* [PROBLEM DESCRIPTION]: The lines to retype are the one with "- Canonical URL: https://app.afilo.io" and all that follow it to the end of the entries below; copy them exactly and nothing else.
------ RECORDS TO PROCESS
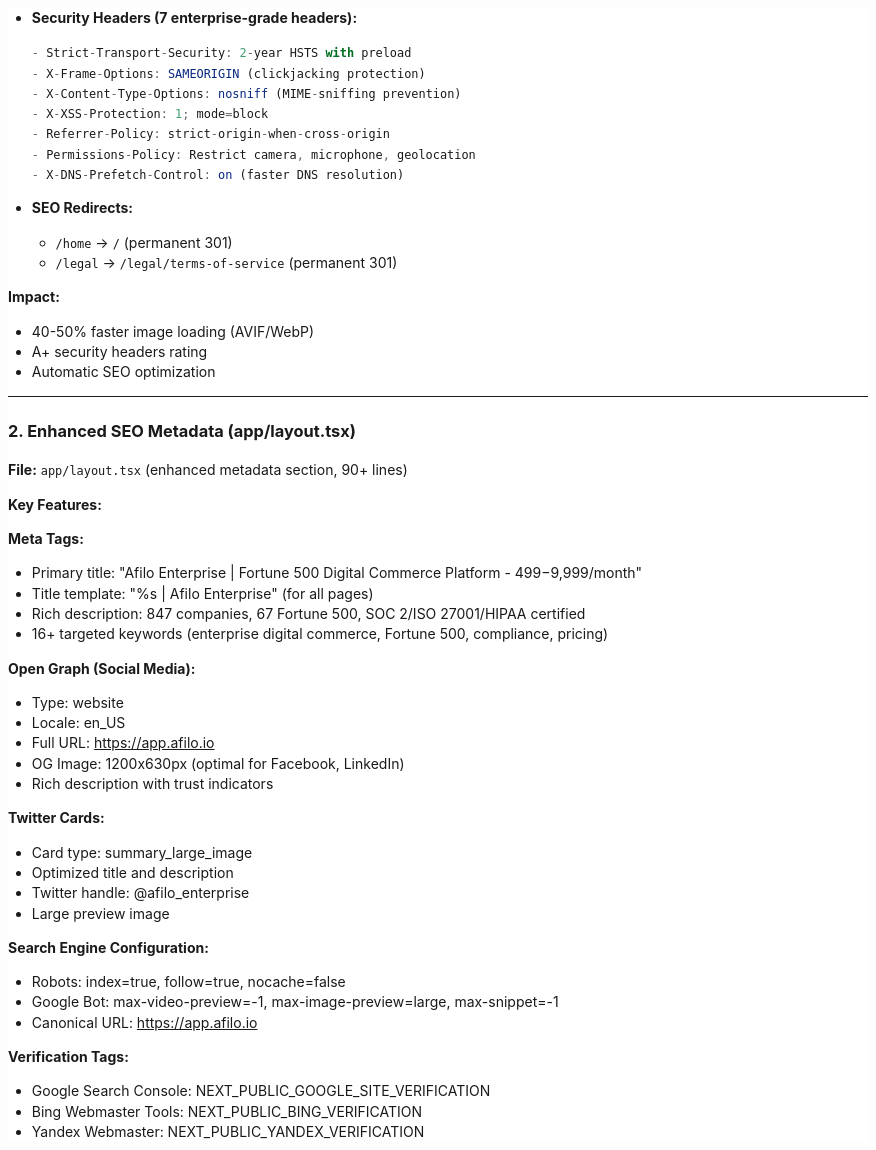 - **Security Headers (7 enterprise-grade headers):**
  ```typescript
  - Strict-Transport-Security: 2-year HSTS with preload
  - X-Frame-Options: SAMEORIGIN (clickjacking protection)
  - X-Content-Type-Options: nosniff (MIME-sniffing prevention)
  - X-XSS-Protection: 1; mode=block
  - Referrer-Policy: strict-origin-when-cross-origin
  - Permissions-Policy: Restrict camera, microphone, geolocation
  - X-DNS-Prefetch-Control: on (faster DNS resolution)
  ```

- **SEO Redirects:**
  - `/home` → `/` (permanent 301)
  - `/legal` → `/legal/terms-of-service` (permanent 301)

**Impact:**
- 40-50% faster image loading (AVIF/WebP)
- A+ security headers rating
- Automatic SEO optimization

---

### 2. **Enhanced SEO Metadata** (app/layout.tsx)

**File:** `app/layout.tsx` (enhanced metadata section, 90+ lines)

**Key Features:**

**Meta Tags:**
- Primary title: "Afilo Enterprise | Fortune 500 Digital Commerce Platform - $499-$9,999/month"
- Title template: "%s | Afilo Enterprise" (for all pages)
- Rich description: 847 companies, 67 Fortune 500, SOC 2/ISO 27001/HIPAA certified
- 16+ targeted keywords (enterprise digital commerce, Fortune 500, compliance, pricing)

**Open Graph (Social Media):**
- Type: website
- Locale: en_US
- Full URL: https://app.afilo.io
- OG Image: 1200x630px (optimal for Facebook, LinkedIn)
- Rich description with trust indicators

**Twitter Cards:**
- Card type: summary_large_image
- Optimized title and description
- Twitter handle: @afilo_enterprise
- Large preview image

**Search Engine Configuration:**
- Robots: index=true, follow=true, nocache=false
- Google Bot: max-video-preview=-1, max-image-preview=large, max-snippet=-1
- Canonical URL: https://app.afilo.io

**Verification Tags:**
- Google Search Console: NEXT_PUBLIC_GOOGLE_SITE_VERIFICATION
- Bing Webmaster Tools: NEXT_PUBLIC_BING_VERIFICATION
- Yandex Webmaster: NEXT_PUBLIC_YANDEX_VERIFICATION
------------
* [OUTPUT OF THE TASK]:
- Canonical URL: https://app.afilo.io

**Verification Tags:**
- Google Search Console: NEXT_PUBLIC_GOOGLE_SITE_VERIFICATION
- Bing Webmaster Tools: NEXT_PUBLIC_BING_VERIFICATION
- Yandex Webmaster: NEXT_PUBLIC_YANDEX_VERIFICATION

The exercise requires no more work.